Vanda Murray
A Chair’s perspective
I am proud to chair the Marshalls Board with a strong leadership culture to bring about change and support our ambitious people plan. There is much to do, but we have a clear strategy and framework to drive the change we need.
It has never been my experience that women lack confidence – or ability, or ambition. We have to challenge long-held myths and the poorly justified stereotypes about women’s advancement or ambition and shift the focus to organisational environment and culture. This is the real barrier to women’s progression in the workplace.
I was appointed Chair of Marshalls plc 18 months ago. Since then the composition of the Board has changed and now, out of the six Directors, I am pleased that say that fifty percent are women.
We have clear policies in place when we work with Executive Search firms. We insist on diverse candidate pools and objective shortlisting criteria to ensure we get a broad a pool of candidates. We have also started to manage in-house our own recruitment, which follows the same principles and builds on that success.
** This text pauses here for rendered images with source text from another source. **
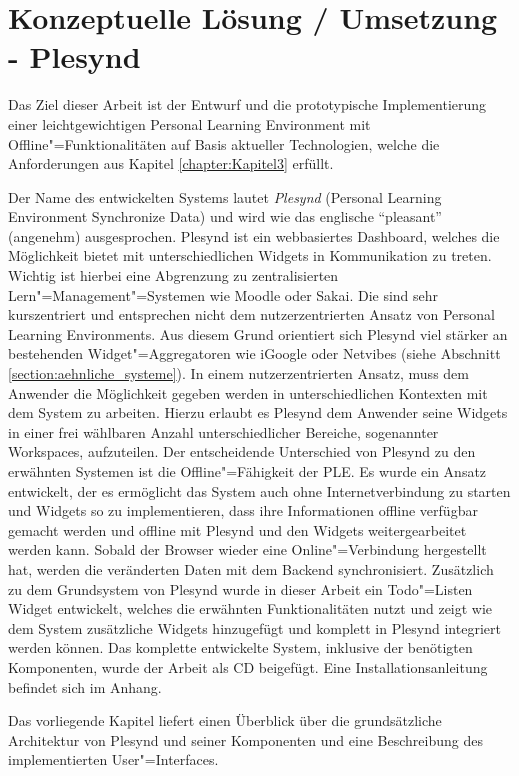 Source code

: \chapter{Konzeptuelle Lösung / Umsetzung - Plesynd} 
\label{chapter:Kapitel5}
Das Ziel dieser Arbeit ist der Entwurf und die prototypische Implementierung einer leichtgewichtigen Personal Learning Environment mit Offline"=Funktionalitäten auf Basis aktueller Technologien, welche die Anforderungen aus Kapitel \ref{chapter:Kapitel3} erfüllt. 

Der Name des entwickelten Systems lautet \emph{Plesynd} (Personal Learning Environment Synchronize Data) und wird wie das englische "`pleasant"' (angenehm) ausgesprochen. Plesynd ist ein webbasiertes Dashboard, welches die Möglichkeit bietet mit unterschiedlichen Widgets in Kommunikation zu treten. Wichtig ist hierbei eine Abgrenzung zu zentralisierten Lern"=Management"=Systemen wie Moodle oder Sakai. Die sind sehr kurszentriert und entsprechen nicht dem nutzerzentrierten Ansatz von Personal Learning Environments. Aus diesem Grund orientiert sich Plesynd viel stärker an bestehenden Widget"=Aggregatoren wie iGoogle oder Netvibes (siehe Abschnitt \ref{section:aehnliche_systeme}). In einem nutzerzentrierten Ansatz, muss dem Anwender die Möglichkeit gegeben werden in unterschiedlichen Kontexten mit dem System zu arbeiten. Hierzu erlaubt es Plesynd dem Anwender seine Widgets in einer frei wählbaren Anzahl unterschiedlicher Bereiche, sogenannter Workspaces, aufzuteilen. Der entscheidende Unterschied von Plesynd zu den erwähnten Systemen ist die Offline"=Fähigkeit der PLE. Es wurde ein Ansatz entwickelt, der es ermöglicht das System auch ohne Internetverbindung zu starten und Widgets so zu implementieren, dass ihre Informationen offline verfügbar gemacht werden und offline mit Plesynd und den Widgets weitergearbeitet werden kann. Sobald der Browser wieder eine Online"=Verbindung hergestellt hat, werden die veränderten Daten mit dem Backend synchronisiert. Zusätzlich zu dem Grundsystem von Plesynd wurde in dieser Arbeit ein Todo"=Listen Widget entwickelt, welches die erwähnten Funktionalitäten nutzt und zeigt wie dem System zusätzliche Widgets hinzugefügt und komplett in Plesynd integriert werden können. Das komplette entwickelte System, inklusive der benötigten Komponenten, wurde der Arbeit als CD beigefügt. Eine Installationsanleitung befindet sich im Anhang.

Das vorliegende Kapitel liefert einen Überblick über die grundsätzliche Architektur von Plesynd und seiner Komponenten und eine Beschreibung des implementierten User"=Interfaces.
During my time working on several Boards across a range of sectors, I have seen the real value diversity brings. It creates more balanced discussions, introducing varied experiences and perspectives, with different decision- making and therefore better governance and oversight.
However, driving change is never easy. Our Executive Committee has only one woman in a team of nine leaders. Therefore our priority is to focus more on talent management and succession planning to develop talent in lower levels of the organisation.
The rest of the Marshalls organisation is more reflective of the sector in which we operate, which has a 75% male/25% female ratio. There is work to do to improve the gender-balance, but also to address the age profile and under-representation of ethnic minorities in our workforce. The effort and drive we are embarking upon will ensure diversity is threaded through all of our people processes.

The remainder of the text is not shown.